WHAT TO DO. Lines with "systemd": please show every one of them from the listing below.

———

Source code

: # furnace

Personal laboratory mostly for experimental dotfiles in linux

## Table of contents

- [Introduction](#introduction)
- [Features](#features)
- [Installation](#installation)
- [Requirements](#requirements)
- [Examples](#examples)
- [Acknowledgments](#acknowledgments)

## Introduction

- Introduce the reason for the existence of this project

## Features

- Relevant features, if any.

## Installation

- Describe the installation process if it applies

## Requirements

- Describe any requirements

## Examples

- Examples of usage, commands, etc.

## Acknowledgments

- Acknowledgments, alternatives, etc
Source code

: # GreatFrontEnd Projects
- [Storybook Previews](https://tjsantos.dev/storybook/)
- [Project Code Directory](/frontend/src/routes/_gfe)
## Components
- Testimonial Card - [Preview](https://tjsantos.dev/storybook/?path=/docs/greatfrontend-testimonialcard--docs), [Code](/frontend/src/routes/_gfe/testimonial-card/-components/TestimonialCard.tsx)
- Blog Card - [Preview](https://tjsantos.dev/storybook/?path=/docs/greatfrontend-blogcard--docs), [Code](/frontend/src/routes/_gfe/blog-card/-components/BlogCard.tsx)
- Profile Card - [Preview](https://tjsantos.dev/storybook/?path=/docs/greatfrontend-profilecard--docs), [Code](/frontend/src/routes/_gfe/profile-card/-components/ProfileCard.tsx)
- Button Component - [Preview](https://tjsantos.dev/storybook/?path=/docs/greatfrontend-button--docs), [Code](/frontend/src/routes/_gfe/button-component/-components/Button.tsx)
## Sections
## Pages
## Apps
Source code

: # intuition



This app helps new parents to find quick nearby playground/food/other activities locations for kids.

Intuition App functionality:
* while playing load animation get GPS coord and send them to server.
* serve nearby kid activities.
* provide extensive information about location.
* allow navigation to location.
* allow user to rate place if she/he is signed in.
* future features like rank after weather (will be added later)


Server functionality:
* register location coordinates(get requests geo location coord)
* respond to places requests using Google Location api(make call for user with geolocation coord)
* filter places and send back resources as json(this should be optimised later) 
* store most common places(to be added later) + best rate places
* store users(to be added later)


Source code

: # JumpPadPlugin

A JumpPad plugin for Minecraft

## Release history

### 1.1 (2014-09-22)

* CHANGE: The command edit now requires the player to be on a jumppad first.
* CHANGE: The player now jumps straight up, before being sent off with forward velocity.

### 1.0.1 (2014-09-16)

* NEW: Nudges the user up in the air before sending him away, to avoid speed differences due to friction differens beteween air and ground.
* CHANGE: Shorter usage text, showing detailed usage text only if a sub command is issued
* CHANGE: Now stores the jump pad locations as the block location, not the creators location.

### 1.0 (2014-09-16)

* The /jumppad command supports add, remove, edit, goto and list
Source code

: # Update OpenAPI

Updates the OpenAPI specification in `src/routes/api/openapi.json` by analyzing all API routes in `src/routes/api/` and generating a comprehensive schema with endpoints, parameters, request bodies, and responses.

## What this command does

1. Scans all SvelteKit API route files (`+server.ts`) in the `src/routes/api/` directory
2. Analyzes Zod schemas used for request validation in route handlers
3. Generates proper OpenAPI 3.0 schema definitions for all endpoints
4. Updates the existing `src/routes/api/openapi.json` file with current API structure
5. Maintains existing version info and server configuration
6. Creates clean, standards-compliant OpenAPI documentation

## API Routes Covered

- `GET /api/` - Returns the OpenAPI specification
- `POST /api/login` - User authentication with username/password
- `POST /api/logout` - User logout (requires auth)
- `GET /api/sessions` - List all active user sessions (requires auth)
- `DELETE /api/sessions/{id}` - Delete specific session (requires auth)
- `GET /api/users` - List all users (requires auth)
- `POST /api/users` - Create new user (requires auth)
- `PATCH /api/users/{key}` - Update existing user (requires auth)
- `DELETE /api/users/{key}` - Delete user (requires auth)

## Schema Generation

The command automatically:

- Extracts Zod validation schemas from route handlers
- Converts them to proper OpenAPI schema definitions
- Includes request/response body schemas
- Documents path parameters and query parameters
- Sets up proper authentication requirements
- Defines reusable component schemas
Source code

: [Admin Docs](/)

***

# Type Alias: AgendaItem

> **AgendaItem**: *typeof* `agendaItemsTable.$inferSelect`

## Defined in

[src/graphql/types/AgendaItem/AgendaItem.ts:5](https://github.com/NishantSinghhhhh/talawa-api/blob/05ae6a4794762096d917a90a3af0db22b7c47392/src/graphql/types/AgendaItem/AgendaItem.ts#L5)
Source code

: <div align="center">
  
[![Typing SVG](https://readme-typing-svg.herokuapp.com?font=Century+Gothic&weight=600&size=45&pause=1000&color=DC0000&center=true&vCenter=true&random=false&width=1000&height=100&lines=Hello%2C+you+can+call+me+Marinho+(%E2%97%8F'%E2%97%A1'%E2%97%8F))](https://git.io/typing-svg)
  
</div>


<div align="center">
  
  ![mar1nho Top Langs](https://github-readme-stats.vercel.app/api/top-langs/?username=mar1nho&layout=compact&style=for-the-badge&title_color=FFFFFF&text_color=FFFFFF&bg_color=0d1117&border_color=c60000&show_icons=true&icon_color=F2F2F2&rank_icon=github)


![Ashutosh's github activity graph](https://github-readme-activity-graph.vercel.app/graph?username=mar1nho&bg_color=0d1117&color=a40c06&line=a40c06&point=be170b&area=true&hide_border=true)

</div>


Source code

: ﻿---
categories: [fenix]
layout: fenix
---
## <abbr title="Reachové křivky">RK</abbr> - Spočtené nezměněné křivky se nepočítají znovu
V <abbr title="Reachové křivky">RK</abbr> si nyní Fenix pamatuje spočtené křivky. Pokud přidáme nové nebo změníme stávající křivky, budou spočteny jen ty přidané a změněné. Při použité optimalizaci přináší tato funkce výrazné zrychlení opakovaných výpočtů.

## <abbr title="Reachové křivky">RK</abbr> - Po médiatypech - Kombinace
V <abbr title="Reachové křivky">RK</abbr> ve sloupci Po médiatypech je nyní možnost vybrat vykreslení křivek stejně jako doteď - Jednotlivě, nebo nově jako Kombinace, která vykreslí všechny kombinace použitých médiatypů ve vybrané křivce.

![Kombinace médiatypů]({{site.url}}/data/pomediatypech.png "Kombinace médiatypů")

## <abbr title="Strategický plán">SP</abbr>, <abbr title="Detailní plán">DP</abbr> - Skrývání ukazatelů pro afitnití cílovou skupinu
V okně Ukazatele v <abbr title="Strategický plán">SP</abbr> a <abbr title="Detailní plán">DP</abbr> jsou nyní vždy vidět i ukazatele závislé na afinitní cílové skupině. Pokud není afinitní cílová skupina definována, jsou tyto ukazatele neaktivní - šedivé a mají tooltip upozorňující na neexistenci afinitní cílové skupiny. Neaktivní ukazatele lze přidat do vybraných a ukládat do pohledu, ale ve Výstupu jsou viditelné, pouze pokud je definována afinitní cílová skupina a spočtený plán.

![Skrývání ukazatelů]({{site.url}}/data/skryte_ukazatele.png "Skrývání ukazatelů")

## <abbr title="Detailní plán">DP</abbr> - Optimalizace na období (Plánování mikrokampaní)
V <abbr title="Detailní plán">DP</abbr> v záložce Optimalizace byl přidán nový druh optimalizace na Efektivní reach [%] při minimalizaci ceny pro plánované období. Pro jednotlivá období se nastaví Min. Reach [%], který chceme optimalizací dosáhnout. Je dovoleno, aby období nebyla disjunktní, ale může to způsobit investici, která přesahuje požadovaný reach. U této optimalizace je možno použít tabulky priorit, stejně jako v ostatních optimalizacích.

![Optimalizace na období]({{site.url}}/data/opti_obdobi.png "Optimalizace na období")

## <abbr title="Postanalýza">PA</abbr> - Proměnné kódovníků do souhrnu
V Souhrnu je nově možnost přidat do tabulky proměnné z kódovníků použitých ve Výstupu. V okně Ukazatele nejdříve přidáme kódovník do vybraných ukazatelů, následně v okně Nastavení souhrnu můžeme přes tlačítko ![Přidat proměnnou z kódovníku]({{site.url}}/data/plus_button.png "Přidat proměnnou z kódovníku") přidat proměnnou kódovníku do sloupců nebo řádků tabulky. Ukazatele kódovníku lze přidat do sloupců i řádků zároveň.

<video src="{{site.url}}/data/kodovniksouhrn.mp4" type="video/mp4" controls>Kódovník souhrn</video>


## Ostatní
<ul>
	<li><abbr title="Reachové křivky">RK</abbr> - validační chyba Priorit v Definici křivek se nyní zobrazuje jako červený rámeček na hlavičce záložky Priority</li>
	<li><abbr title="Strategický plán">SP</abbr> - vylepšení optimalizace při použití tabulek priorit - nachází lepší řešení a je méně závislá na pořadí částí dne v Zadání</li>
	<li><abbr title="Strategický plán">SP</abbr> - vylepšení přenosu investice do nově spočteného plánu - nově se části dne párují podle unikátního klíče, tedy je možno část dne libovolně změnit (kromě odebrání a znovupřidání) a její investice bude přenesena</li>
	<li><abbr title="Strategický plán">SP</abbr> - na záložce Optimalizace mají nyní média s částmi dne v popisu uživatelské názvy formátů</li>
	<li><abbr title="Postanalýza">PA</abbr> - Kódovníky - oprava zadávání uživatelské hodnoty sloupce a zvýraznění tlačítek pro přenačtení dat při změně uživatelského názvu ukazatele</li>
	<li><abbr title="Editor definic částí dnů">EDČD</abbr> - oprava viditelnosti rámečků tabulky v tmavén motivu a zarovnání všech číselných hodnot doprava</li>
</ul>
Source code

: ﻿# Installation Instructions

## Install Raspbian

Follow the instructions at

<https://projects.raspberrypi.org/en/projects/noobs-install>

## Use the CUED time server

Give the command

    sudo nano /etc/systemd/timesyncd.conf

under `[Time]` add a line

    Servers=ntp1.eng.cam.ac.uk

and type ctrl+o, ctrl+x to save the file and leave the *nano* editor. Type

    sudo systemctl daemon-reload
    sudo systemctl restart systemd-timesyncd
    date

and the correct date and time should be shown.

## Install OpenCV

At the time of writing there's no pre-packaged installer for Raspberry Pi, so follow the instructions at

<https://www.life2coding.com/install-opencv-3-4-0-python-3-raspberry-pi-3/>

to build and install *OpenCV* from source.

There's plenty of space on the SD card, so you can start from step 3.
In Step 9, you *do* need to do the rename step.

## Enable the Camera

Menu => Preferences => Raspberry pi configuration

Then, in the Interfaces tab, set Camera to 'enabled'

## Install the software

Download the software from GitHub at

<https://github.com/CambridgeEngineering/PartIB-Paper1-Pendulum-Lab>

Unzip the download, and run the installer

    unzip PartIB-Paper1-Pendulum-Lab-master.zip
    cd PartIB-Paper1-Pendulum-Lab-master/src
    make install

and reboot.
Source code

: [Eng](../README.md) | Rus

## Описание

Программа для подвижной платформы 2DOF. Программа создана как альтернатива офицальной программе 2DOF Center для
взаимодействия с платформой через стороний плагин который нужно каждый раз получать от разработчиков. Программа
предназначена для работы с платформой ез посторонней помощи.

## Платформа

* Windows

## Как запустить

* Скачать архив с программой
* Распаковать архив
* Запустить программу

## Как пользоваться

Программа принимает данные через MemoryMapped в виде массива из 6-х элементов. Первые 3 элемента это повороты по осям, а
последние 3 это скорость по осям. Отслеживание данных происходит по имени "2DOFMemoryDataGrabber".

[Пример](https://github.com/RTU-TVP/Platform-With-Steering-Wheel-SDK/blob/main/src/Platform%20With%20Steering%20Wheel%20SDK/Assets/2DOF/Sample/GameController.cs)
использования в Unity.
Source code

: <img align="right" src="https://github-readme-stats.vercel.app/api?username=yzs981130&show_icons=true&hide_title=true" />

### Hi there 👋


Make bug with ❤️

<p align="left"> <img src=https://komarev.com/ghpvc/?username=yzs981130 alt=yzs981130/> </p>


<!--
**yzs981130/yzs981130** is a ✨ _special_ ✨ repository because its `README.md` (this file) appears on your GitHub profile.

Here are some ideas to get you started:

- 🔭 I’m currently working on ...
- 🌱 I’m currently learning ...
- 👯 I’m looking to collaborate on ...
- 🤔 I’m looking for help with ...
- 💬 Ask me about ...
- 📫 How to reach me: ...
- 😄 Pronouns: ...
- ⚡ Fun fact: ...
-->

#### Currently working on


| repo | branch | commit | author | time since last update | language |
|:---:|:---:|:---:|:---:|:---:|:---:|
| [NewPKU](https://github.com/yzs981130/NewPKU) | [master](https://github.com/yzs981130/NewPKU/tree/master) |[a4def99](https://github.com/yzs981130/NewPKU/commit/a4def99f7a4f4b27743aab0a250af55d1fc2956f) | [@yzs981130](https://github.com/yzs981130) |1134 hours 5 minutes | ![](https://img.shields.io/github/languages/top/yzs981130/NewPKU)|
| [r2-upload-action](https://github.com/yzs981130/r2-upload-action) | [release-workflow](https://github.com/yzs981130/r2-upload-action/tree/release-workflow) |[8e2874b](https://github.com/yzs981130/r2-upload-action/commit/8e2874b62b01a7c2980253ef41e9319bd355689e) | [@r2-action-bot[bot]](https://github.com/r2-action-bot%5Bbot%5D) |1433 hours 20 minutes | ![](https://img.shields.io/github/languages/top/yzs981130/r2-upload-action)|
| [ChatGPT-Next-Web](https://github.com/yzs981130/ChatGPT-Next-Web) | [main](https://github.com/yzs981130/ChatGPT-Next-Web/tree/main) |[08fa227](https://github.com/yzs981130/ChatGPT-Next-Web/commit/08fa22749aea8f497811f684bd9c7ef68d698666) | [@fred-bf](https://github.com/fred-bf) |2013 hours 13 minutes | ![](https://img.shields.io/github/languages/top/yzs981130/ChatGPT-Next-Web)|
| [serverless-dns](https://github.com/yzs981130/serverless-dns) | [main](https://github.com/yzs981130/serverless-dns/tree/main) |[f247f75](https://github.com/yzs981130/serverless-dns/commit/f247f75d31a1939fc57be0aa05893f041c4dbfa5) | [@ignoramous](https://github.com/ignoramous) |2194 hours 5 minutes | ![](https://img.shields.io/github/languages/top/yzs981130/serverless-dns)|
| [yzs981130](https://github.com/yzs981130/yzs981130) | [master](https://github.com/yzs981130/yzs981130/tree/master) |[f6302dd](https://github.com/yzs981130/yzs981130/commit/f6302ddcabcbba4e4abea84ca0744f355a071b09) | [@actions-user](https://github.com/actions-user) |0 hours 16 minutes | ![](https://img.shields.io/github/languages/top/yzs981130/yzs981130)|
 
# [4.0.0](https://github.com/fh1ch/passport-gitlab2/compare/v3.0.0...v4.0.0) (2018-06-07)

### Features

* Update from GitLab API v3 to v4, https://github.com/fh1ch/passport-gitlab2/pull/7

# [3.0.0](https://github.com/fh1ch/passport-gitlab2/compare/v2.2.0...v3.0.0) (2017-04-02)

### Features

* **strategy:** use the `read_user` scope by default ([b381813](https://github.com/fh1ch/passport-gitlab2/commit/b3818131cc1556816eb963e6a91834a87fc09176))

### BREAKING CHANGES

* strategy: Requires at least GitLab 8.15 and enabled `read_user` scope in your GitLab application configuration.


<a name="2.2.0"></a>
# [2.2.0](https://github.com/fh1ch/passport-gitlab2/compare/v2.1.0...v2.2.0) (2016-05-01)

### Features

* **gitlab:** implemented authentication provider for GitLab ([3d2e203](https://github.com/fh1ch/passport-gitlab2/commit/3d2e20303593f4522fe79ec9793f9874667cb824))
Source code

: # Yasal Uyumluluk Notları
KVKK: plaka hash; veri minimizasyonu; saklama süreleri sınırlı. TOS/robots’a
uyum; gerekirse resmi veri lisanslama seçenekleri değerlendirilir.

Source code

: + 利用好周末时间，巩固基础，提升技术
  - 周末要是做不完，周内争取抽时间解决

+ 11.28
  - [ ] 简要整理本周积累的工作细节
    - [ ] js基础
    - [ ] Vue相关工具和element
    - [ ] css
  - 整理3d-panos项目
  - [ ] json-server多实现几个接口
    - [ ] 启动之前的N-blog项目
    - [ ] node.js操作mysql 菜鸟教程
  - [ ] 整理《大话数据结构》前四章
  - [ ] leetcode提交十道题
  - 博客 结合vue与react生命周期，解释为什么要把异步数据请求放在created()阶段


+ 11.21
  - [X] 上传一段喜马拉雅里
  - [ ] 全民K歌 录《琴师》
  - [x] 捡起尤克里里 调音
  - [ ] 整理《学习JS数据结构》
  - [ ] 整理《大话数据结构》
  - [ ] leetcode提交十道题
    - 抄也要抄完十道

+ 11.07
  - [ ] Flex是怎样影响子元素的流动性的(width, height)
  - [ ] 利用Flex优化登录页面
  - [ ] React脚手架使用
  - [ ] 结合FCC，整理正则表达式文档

———

OUTPUT BELOW.
    sudo nano /etc/systemd/timesyncd.conf
    sudo systemctl restart systemd-timesyncd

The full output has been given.